## TASK ITEM:
Go to the line containing "- Lots of bug" in the records below and print it and every following line exactly, on through the line containing "While multiplayer using", then stop.

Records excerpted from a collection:
-------------------------
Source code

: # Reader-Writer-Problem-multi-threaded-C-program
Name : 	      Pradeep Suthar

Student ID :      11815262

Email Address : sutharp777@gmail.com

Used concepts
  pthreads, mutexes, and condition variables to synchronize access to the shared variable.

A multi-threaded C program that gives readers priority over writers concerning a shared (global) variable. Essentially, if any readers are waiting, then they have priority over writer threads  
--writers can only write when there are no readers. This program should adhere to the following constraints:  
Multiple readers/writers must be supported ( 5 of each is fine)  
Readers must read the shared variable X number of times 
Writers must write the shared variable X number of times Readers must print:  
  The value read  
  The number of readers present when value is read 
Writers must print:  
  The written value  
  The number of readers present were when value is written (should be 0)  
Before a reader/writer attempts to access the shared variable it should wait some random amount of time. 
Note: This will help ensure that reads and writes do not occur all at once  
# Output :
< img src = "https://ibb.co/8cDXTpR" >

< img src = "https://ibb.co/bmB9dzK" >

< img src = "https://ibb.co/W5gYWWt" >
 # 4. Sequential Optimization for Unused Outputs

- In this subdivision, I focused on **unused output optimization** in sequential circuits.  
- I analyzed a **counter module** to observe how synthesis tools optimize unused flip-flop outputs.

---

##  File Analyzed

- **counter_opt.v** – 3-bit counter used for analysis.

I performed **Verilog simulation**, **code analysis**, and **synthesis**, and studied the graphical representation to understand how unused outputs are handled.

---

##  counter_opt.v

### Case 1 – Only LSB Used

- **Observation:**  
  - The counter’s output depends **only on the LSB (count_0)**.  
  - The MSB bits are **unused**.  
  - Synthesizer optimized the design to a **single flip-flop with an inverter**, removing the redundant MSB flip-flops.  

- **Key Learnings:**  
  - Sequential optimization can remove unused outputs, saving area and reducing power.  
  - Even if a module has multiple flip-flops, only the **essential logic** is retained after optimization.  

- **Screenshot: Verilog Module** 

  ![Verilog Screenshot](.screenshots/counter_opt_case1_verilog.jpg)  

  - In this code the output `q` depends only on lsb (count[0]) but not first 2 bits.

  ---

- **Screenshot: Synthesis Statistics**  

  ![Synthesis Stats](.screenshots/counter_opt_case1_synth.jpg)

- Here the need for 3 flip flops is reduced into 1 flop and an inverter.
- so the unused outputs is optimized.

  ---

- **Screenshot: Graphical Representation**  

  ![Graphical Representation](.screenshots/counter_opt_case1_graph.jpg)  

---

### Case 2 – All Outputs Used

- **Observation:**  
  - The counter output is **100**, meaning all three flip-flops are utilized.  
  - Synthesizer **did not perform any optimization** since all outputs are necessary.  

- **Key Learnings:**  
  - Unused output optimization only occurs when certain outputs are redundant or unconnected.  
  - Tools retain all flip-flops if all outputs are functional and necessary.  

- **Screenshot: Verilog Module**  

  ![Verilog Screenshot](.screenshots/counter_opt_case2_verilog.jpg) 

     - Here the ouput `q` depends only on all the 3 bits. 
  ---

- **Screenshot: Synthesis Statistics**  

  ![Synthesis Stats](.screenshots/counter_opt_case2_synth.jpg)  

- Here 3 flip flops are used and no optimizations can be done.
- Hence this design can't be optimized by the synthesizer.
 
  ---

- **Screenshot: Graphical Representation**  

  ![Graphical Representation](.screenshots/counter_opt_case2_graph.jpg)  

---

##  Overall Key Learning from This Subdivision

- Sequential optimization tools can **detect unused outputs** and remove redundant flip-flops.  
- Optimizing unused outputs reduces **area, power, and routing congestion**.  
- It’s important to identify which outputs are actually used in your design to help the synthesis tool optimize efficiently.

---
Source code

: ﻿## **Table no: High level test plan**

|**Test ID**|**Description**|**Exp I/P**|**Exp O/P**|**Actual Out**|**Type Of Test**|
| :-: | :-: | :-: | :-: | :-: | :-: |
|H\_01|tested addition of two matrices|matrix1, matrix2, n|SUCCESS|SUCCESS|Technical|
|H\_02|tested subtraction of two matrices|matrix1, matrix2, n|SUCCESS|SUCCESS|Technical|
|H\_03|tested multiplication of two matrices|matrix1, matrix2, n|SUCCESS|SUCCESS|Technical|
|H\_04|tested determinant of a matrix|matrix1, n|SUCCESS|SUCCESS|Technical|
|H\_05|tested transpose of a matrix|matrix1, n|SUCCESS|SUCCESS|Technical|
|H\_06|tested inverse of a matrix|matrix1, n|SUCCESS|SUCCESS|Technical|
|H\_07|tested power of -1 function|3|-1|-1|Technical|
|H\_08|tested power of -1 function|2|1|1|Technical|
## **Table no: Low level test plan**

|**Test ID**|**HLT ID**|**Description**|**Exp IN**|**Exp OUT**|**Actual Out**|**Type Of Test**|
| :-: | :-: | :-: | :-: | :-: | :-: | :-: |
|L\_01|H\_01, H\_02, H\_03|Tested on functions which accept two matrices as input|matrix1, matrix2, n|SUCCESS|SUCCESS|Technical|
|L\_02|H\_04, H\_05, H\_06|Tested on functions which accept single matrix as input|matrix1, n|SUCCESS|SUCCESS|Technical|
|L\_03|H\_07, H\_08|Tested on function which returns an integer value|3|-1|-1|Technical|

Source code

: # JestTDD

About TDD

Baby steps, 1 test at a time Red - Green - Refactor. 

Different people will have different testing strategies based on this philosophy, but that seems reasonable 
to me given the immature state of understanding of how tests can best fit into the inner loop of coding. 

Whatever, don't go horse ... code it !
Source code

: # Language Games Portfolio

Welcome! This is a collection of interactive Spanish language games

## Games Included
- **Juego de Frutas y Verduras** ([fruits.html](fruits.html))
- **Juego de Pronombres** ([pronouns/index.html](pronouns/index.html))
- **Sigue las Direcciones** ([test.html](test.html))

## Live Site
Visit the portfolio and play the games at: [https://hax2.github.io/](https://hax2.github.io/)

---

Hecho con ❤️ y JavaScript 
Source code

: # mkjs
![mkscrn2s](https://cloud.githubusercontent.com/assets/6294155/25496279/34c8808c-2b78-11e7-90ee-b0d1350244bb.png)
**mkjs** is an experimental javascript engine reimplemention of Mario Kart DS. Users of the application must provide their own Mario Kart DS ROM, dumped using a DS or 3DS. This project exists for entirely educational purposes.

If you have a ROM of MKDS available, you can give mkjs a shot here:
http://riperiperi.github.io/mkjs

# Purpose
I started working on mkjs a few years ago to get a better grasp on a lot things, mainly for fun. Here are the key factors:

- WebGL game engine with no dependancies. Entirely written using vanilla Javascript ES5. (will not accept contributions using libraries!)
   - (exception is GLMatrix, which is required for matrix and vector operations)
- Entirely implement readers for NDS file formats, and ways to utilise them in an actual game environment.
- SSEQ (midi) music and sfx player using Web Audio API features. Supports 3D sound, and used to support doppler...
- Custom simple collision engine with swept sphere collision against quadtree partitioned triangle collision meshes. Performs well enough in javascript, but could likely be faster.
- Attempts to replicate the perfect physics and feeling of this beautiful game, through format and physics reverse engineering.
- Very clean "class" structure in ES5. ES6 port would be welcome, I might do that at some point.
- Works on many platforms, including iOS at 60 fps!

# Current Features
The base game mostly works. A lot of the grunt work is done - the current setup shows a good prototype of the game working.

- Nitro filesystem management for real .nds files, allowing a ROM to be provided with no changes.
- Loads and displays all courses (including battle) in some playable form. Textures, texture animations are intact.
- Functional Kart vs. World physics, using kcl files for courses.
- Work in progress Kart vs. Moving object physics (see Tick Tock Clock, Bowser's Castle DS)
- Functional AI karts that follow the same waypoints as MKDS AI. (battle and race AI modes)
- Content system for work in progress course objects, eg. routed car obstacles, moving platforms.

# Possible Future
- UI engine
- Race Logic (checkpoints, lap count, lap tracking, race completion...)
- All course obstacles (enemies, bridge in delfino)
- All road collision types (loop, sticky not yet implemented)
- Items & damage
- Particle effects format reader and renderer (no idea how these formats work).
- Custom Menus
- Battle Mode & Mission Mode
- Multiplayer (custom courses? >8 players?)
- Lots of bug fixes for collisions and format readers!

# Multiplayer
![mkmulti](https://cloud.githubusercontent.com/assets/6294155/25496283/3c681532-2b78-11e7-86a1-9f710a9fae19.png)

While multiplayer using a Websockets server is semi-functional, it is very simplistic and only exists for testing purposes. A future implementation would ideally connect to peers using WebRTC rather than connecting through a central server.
-------------------------
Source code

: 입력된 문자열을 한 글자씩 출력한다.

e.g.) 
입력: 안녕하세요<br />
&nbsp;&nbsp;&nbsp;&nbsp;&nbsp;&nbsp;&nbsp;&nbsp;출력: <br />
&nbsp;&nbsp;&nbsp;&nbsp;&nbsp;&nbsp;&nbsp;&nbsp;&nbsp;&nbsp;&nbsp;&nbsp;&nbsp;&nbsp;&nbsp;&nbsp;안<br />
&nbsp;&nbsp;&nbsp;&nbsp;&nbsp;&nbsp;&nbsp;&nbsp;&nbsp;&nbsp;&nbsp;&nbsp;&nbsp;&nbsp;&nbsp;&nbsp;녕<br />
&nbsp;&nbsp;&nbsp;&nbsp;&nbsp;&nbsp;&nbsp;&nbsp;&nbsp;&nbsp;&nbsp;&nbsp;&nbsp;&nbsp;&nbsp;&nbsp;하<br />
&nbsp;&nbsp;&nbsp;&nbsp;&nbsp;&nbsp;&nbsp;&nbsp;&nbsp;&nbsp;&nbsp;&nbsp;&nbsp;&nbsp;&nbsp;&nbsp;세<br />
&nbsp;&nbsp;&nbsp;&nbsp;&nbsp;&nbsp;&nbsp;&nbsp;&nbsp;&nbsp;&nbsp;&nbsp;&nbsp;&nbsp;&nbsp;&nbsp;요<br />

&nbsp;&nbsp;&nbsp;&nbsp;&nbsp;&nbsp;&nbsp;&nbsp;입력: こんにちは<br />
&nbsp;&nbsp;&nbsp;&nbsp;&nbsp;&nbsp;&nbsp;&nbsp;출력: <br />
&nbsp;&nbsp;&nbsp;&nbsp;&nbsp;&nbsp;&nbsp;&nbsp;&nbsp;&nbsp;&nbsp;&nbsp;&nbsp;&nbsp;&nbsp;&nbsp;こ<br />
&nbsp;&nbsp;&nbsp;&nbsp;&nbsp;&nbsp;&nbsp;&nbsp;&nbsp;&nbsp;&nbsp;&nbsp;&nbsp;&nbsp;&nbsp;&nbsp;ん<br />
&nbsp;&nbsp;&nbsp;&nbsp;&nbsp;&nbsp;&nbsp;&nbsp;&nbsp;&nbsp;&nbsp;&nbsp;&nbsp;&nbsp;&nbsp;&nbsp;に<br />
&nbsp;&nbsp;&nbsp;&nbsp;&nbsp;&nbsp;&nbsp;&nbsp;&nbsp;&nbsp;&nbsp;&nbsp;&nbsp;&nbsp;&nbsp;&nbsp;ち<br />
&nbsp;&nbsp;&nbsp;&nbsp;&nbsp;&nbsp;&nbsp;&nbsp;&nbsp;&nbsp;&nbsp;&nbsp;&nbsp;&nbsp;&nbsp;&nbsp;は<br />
-------------------------
## TASK ANSWER:
- Lots of bug fixes for collisions and format readers!

# Multiplayer
![mkmulti](https://cloud.githubusercontent.com/assets/6294155/25496283/3c681532-2b78-11e7-86a1-9f710a9fae19.png)

While multiplayer using a Websockets server is semi-functional, it is very simplistic and only exists for testing purposes. A future implementation would ideally connect to peers using WebRTC rather than connecting through a central server.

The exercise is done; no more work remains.